▸ Task objective: The answer is an exact repetition of every entry, with all images left out.

[[ Source data open ]]

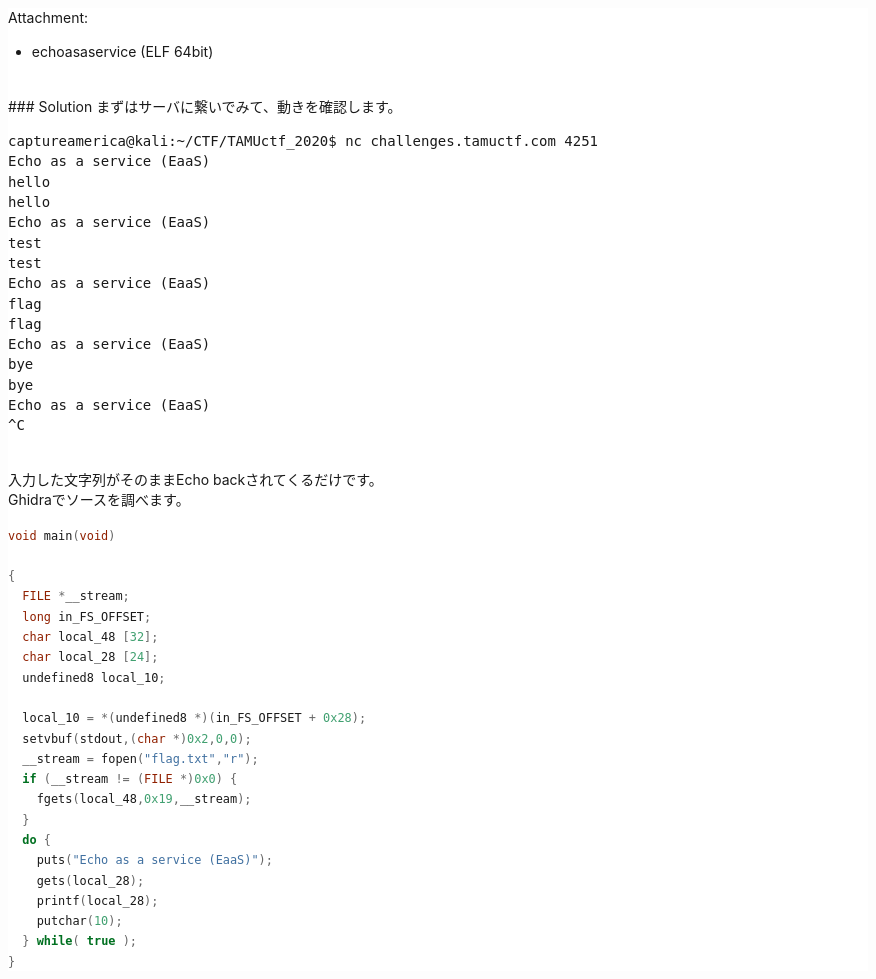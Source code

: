 Attachment:

- echoasaservice (ELF 64bit)


<br />
### Solution
まずはサーバに繋いでみて、動きを確認します。

<pre>
captureamerica@kali:~/CTF/TAMUctf_2020$ nc challenges.tamuctf.com 4251
Echo as a service (EaaS)
hello
hello
Echo as a service (EaaS)
test
test
Echo as a service (EaaS)
flag
flag
Echo as a service (EaaS)
bye
bye
Echo as a service (EaaS)
^C
</pre>

<br>
入力した文字列がそのままEcho backされてくるだけです。

<br>
Ghidraでソースを調べます。

```C
void main(void)

{
  FILE *__stream;
  long in_FS_OFFSET;
  char local_48 [32];
  char local_28 [24];
  undefined8 local_10;
  
  local_10 = *(undefined8 *)(in_FS_OFFSET + 0x28);
  setvbuf(stdout,(char *)0x2,0,0);
  __stream = fopen("flag.txt","r");
  if (__stream != (FILE *)0x0) {
    fgets(local_48,0x19,__stream);
  }
  do {
    puts("Echo as a service (EaaS)");
    gets(local_28);
    printf(local_28);
    putchar(10);
  } while( true );
}
```
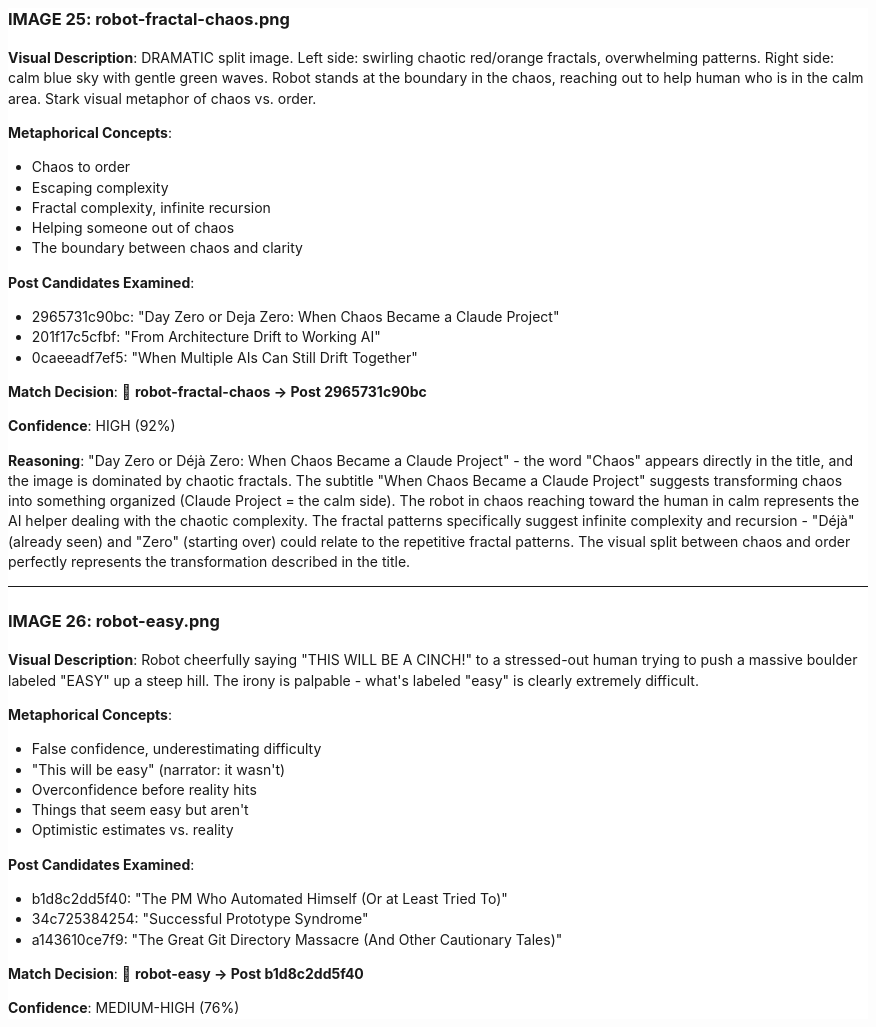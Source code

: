 
### IMAGE 25: robot-fractal-chaos.png
**Visual Description**: DRAMATIC split image. Left side: swirling chaotic red/orange fractals, overwhelming patterns. Right side: calm blue sky with gentle green waves. Robot stands at the boundary in the chaos, reaching out to help human who is in the calm area. Stark visual metaphor of chaos vs. order.

**Metaphorical Concepts**:
- Chaos to order
- Escaping complexity
- Fractal complexity, infinite recursion
- Helping someone out of chaos
- The boundary between chaos and clarity

**Post Candidates Examined**:
- 2965731c90bc: "Day Zero or Deja Zero: When Chaos Became a Claude Project"
- 201f17c5cfbf: "From Architecture Drift to Working AI"
- 0caeeadf7ef5: "When Multiple AIs Can Still Drift Together"

**Match Decision**: 🎯 **robot-fractal-chaos → Post 2965731c90bc**

**Confidence**: HIGH (92%)

**Reasoning**: "Day Zero or Déjà Zero: When Chaos Became a Claude Project" - the word "Chaos" appears directly in the title, and the image is dominated by chaotic fractals. The subtitle "When Chaos Became a Claude Project" suggests transforming chaos into something organized (Claude Project = the calm side). The robot in chaos reaching toward the human in calm represents the AI helper dealing with the chaotic complexity. The fractal patterns specifically suggest infinite complexity and recursion - "Déjà" (already seen) and "Zero" (starting over) could relate to the repetitive fractal patterns. The visual split between chaos and order perfectly represents the transformation described in the title.

---

### IMAGE 26: robot-easy.png
**Visual Description**: Robot cheerfully saying "THIS WILL BE A CINCH!" to a stressed-out human trying to push a massive boulder labeled "EASY" up a steep hill. The irony is palpable - what's labeled "easy" is clearly extremely difficult.

**Metaphorical Concepts**:
- False confidence, underestimating difficulty
- "This will be easy" (narrator: it wasn't)
- Overconfidence before reality hits
- Things that seem easy but aren't
- Optimistic estimates vs. reality

**Post Candidates Examined**:
- b1d8c2dd5f40: "The PM Who Automated Himself (Or at Least Tried To)"
- 34c725384254: "Successful Prototype Syndrome"
- a143610ce7f9: "The Great Git Directory Massacre (And Other Cautionary Tales)"

**Match Decision**: 🎯 **robot-easy → Post b1d8c2dd5f40**

**Confidence**: MEDIUM-HIGH (76%)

[[ Source data closed ]]

▸ Output below:
Source code

: Attachment:

- echoasaservice (ELF 64bit)


<br />
### Solution
まずはサーバに繋いでみて、動きを確認します。

<pre>
captureamerica@kali:~/CTF/TAMUctf_2020$ nc challenges.tamuctf.com 4251
Echo as a service (EaaS)
hello
hello
Echo as a service (EaaS)
test
test
Echo as a service (EaaS)
flag
flag
Echo as a service (EaaS)
bye
bye
Echo as a service (EaaS)
^C
</pre>

<br>
入力した文字列がそのままEcho backされてくるだけです。

<br>
Ghidraでソースを調べます。

```C
void main(void)

{
  FILE *__stream;
  long in_FS_OFFSET;
  char local_48 [32];
  char local_28 [24];
  undefined8 local_10;
  
  local_10 = *(undefined8 *)(in_FS_OFFSET + 0x28);
  setvbuf(stdout,(char *)0x2,0,0);
  __stream = fopen("flag.txt","r");
  if (__stream != (FILE *)0x0) {
    fgets(local_48,0x19,__stream);
  }
  do {
    puts("Echo as a service (EaaS)");
    gets(local_28);
    printf(local_28);
    putchar(10);
  } while( true );
}
```
Source code

: 
### IMAGE 25: robot-fractal-chaos.png
**Visual Description**: DRAMATIC split image. Left side: swirling chaotic red/orange fractals, overwhelming patterns. Right side: calm blue sky with gentle green waves. Robot stands at the boundary in the chaos, reaching out to help human who is in the calm area. Stark visual metaphor of chaos vs. order.

**Metaphorical Concepts**:
- Chaos to order
- Escaping complexity
- Fractal complexity, infinite recursion
- Helping someone out of chaos
- The boundary between chaos and clarity

**Post Candidates Examined**:
- 2965731c90bc: "Day Zero or Deja Zero: When Chaos Became a Claude Project"
- 201f17c5cfbf: "From Architecture Drift to Working AI"
- 0caeeadf7ef5: "When Multiple AIs Can Still Drift Together"

**Match Decision**: 🎯 **robot-fractal-chaos → Post 2965731c90bc**

**Confidence**: HIGH (92%)

**Reasoning**: "Day Zero or Déjà Zero: When Chaos Became a Claude Project" - the word "Chaos" appears directly in the title, and the image is dominated by chaotic fractals. The subtitle "When Chaos Became a Claude Project" suggests transforming chaos into something organized (Claude Project = the calm side). The robot in chaos reaching toward the human in calm represents the AI helper dealing with the chaotic complexity. The fractal patterns specifically suggest infinite complexity and recursion - "Déjà" (already seen) and "Zero" (starting over) could relate to the repetitive fractal patterns. The visual split between chaos and order perfectly represents the transformation described in the title.

---

### IMAGE 26: robot-easy.png
**Visual Description**: Robot cheerfully saying "THIS WILL BE A CINCH!" to a stressed-out human trying to push a massive boulder labeled "EASY" up a steep hill. The irony is palpable - what's labeled "easy" is clearly extremely difficult.

**Metaphorical Concepts**:
- False confidence, underestimating difficulty
- "This will be easy" (narrator: it wasn't)
- Overconfidence before reality hits
- Things that seem easy but aren't
- Optimistic estimates vs. reality

**Post Candidates Examined**:
- b1d8c2dd5f40: "The PM Who Automated Himself (Or at Least Tried To)"
- 34c725384254: "Successful Prototype Syndrome"
- a143610ce7f9: "The Great Git Directory Massacre (And Other Cautionary Tales)"

**Match Decision**: 🎯 **robot-easy → Post b1d8c2dd5f40**

**Confidence**: MEDIUM-HIGH (76%)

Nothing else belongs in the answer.